-- Opening Marker --

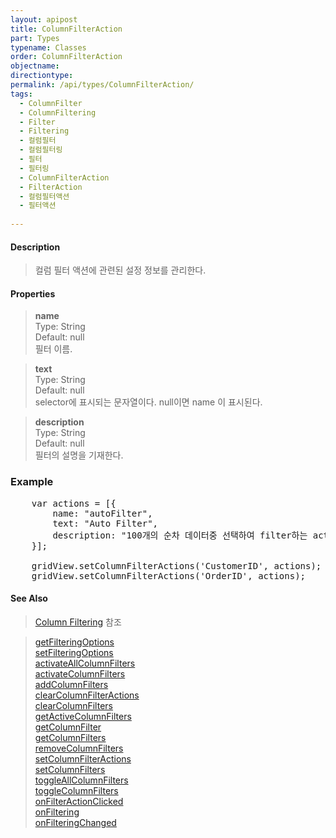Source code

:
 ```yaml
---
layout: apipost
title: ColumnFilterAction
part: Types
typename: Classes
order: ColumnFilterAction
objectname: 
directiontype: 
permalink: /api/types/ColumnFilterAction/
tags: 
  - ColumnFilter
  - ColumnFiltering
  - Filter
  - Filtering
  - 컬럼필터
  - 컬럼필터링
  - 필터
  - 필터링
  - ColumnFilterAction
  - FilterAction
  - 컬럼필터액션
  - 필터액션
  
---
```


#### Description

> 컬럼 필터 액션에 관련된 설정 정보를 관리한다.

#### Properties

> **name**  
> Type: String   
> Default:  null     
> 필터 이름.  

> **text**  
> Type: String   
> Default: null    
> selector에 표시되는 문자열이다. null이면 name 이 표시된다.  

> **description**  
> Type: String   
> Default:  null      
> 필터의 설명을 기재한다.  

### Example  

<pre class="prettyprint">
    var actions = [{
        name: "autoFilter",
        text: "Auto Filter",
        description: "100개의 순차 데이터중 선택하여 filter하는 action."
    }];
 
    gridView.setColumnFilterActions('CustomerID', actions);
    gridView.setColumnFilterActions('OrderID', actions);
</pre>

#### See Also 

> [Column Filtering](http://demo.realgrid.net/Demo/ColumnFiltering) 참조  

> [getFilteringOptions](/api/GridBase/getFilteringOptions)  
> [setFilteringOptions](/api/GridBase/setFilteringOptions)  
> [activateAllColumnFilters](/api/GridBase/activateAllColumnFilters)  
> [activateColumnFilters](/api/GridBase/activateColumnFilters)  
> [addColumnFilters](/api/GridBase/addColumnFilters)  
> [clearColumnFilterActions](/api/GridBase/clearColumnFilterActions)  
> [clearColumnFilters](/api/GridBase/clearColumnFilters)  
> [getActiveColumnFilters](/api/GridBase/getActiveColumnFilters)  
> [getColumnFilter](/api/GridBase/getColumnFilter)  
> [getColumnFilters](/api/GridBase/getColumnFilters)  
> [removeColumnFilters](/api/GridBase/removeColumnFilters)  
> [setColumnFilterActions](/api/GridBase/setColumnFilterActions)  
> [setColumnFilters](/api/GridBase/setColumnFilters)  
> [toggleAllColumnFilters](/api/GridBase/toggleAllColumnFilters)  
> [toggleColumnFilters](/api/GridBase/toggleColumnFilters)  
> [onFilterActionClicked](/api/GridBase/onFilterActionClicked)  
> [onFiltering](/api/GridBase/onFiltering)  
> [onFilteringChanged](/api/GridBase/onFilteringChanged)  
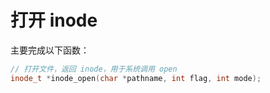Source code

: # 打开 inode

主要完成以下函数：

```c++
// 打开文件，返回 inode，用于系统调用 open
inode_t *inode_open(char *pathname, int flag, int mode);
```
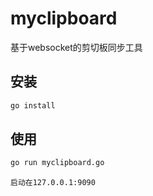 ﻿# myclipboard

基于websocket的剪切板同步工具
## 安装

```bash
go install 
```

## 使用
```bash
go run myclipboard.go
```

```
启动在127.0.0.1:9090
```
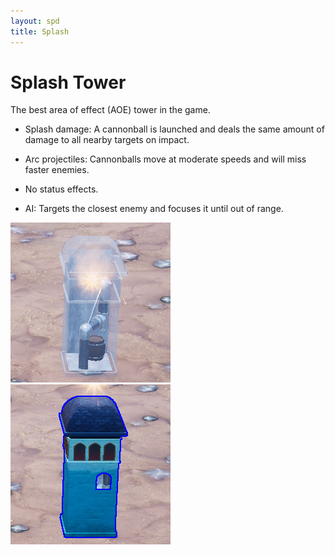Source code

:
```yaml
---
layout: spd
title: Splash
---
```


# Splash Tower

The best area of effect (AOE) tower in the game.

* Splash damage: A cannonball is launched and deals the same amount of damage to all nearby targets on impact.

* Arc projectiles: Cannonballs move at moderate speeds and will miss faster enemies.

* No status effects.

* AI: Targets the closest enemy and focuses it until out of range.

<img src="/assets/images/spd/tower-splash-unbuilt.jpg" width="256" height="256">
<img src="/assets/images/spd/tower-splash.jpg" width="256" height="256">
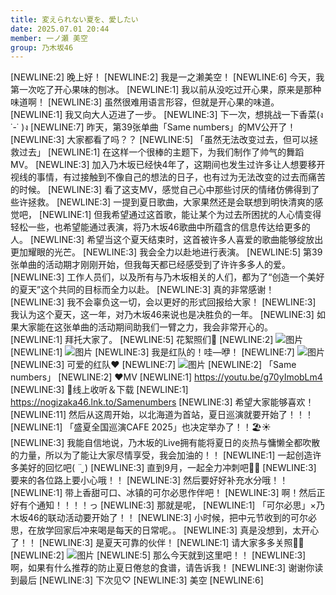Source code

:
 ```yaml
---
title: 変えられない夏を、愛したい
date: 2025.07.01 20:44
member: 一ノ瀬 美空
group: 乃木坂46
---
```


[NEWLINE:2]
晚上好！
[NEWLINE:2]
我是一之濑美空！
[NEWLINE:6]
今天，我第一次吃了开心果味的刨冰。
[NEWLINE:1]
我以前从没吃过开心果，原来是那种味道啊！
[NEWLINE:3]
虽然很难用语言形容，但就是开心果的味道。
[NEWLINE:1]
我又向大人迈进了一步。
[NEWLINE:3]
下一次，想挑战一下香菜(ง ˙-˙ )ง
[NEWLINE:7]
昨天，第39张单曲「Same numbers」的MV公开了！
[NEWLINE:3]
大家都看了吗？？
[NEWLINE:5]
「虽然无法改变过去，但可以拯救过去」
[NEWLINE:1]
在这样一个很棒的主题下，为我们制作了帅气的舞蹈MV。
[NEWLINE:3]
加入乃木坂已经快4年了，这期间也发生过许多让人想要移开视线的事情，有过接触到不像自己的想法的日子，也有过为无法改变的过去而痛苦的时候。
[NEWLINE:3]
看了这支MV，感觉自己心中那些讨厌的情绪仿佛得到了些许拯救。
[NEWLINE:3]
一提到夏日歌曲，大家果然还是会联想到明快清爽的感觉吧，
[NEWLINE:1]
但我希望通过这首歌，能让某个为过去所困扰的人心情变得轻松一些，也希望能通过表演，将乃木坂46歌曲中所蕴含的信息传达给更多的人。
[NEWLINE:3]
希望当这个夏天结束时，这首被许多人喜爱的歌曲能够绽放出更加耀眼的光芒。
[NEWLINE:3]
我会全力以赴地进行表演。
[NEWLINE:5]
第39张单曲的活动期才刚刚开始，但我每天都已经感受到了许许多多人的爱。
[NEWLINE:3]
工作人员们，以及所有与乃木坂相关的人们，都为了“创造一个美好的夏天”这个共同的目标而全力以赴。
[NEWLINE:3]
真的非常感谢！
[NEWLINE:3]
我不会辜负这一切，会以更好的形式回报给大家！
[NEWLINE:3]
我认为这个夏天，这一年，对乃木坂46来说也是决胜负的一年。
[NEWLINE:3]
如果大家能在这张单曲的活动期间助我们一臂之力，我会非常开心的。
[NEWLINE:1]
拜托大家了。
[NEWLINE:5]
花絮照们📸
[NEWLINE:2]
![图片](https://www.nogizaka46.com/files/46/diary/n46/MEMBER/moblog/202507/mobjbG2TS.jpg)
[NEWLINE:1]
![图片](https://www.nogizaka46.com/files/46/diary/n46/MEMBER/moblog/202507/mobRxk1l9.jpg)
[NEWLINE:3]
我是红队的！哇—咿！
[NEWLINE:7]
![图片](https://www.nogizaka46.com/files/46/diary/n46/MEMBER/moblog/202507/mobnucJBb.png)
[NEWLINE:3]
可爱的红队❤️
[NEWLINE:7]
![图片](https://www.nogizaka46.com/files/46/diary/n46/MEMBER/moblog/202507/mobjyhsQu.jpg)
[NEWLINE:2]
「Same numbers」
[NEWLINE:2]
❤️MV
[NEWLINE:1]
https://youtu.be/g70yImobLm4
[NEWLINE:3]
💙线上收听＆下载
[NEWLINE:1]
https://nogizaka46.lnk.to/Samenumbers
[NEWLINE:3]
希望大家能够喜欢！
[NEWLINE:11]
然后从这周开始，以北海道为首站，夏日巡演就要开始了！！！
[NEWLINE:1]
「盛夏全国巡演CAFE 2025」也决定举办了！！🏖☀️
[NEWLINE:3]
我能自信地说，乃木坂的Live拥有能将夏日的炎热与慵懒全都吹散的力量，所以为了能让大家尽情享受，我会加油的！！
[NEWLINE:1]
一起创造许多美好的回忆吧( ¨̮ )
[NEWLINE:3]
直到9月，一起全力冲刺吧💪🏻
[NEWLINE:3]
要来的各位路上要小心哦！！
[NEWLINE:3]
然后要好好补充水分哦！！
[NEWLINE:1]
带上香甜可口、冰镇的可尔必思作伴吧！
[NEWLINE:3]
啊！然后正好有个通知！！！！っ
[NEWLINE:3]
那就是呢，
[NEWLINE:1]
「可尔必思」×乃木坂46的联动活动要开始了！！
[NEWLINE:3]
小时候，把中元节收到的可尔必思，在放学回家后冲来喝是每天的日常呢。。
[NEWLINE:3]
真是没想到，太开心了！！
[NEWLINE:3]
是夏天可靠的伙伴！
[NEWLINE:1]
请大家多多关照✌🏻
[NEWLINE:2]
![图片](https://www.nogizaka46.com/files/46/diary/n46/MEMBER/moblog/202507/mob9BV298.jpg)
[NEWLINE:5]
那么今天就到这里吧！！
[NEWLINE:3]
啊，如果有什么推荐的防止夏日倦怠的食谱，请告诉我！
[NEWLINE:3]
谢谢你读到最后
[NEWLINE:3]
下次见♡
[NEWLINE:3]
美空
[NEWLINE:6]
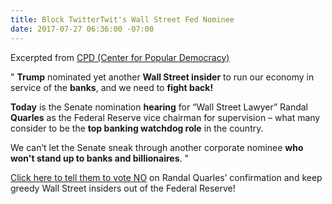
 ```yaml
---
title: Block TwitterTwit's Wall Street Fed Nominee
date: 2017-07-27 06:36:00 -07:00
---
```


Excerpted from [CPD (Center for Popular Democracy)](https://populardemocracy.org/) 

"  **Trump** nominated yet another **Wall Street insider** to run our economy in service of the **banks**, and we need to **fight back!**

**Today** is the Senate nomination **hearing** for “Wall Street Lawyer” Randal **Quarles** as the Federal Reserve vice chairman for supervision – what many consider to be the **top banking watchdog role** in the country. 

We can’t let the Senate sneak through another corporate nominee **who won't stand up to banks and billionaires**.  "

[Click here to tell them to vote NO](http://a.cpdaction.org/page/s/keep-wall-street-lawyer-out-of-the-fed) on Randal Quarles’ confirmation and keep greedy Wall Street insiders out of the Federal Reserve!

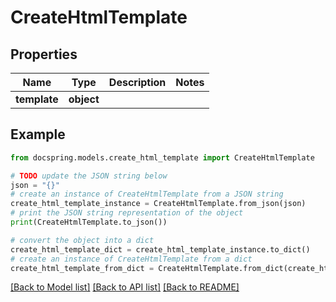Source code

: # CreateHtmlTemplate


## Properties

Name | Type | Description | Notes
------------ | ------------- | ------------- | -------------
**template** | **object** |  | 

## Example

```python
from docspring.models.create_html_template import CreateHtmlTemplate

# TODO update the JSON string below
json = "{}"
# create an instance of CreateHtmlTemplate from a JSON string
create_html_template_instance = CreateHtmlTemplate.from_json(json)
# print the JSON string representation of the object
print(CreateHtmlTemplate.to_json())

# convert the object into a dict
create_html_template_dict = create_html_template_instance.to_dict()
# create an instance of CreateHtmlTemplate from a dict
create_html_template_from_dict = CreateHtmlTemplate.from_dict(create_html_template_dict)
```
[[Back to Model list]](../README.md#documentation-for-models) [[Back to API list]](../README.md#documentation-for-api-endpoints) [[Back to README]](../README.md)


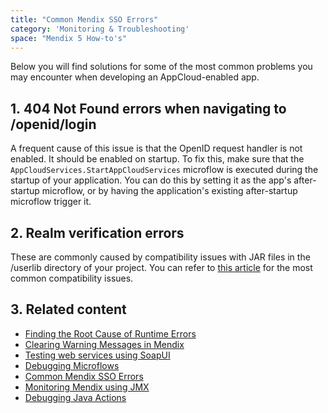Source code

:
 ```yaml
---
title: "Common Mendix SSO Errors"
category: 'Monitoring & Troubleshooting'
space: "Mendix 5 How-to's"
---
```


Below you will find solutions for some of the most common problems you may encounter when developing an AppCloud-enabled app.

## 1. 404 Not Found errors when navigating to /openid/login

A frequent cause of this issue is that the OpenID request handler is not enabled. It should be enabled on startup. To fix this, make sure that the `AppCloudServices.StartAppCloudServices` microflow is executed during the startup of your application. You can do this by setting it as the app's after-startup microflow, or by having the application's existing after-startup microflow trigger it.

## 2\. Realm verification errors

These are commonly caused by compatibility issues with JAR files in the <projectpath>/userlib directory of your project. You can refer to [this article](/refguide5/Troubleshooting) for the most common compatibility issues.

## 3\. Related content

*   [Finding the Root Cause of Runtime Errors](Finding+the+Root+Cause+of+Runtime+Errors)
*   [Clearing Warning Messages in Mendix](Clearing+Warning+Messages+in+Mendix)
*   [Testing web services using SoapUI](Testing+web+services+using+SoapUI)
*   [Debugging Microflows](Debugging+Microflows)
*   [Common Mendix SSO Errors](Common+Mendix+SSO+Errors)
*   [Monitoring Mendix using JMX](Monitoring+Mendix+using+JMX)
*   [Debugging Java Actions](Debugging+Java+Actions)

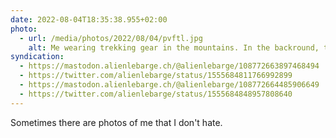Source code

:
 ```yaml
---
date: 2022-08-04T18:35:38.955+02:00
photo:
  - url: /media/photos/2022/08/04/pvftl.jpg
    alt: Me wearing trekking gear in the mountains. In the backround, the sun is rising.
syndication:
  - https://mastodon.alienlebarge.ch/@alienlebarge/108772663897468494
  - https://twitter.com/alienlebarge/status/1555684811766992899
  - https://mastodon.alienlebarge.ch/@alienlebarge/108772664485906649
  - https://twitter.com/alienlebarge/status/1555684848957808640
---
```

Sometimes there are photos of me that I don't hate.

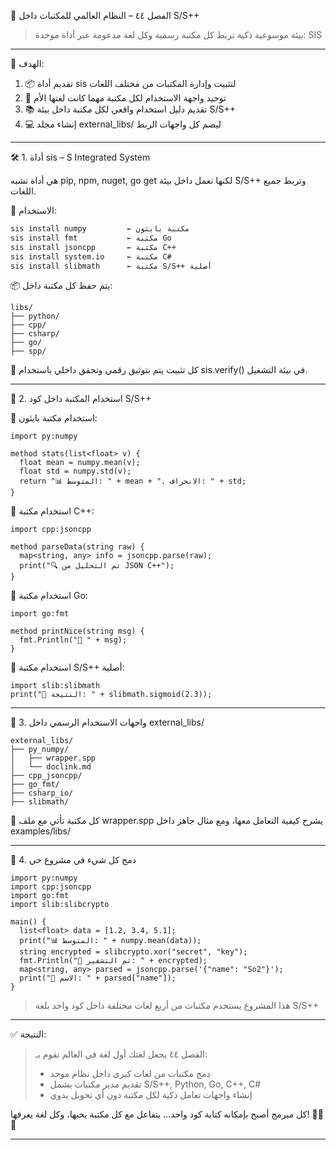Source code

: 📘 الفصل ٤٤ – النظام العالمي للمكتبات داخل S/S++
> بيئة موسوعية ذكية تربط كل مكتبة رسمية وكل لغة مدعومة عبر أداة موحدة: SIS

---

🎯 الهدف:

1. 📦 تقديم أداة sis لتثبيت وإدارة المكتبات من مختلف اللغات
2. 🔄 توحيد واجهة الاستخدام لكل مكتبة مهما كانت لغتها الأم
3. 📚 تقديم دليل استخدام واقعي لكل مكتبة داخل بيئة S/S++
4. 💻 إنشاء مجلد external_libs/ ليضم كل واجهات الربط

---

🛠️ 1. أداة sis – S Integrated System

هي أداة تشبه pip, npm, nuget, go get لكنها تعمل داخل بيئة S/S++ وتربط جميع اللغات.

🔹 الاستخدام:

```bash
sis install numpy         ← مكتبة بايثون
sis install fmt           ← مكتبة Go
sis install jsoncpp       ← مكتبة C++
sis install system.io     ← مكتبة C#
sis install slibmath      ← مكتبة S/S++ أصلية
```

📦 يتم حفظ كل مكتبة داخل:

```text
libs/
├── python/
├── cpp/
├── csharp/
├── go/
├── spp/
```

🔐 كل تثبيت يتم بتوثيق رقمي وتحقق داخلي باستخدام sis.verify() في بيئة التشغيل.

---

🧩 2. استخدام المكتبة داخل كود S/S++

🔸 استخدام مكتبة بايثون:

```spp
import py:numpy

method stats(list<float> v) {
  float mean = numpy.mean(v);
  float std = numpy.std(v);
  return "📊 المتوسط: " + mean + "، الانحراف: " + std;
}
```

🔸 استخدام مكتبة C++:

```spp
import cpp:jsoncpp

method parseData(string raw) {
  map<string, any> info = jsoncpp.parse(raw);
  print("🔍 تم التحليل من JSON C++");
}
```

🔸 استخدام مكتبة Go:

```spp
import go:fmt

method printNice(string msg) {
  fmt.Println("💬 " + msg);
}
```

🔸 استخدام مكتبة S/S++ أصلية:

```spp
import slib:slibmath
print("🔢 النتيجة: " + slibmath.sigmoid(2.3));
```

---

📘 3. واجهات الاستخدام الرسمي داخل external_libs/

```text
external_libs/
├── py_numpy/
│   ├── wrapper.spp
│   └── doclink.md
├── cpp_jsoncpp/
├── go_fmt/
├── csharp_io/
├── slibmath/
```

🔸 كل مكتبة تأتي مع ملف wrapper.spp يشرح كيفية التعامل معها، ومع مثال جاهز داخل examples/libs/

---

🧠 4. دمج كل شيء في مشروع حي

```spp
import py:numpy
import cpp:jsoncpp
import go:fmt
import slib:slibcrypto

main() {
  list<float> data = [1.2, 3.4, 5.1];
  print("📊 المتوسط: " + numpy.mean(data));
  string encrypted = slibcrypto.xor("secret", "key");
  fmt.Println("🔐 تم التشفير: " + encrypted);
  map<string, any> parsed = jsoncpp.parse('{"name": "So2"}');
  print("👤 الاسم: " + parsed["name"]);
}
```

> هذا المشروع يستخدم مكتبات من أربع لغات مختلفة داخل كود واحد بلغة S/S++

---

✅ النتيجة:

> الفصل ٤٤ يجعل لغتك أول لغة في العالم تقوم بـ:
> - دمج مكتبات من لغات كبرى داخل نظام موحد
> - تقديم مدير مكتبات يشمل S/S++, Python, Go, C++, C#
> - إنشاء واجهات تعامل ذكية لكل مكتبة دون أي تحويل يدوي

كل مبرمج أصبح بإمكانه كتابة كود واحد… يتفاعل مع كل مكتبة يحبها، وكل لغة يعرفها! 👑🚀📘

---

-- Closing Marker --

▶ The task
All that belongs in the answer is the run of lines above from the line containing "Excerpted from [CPD" through the line containing "to **fight back!**", exactly as written.

▶ Answer space
Excerpted from [CPD (Center for Popular Democracy)](https://populardemocracy.org/) 

"  **Trump** nominated yet another **Wall Street insider** to run our economy in service of the **banks**, and we need to **fight back!**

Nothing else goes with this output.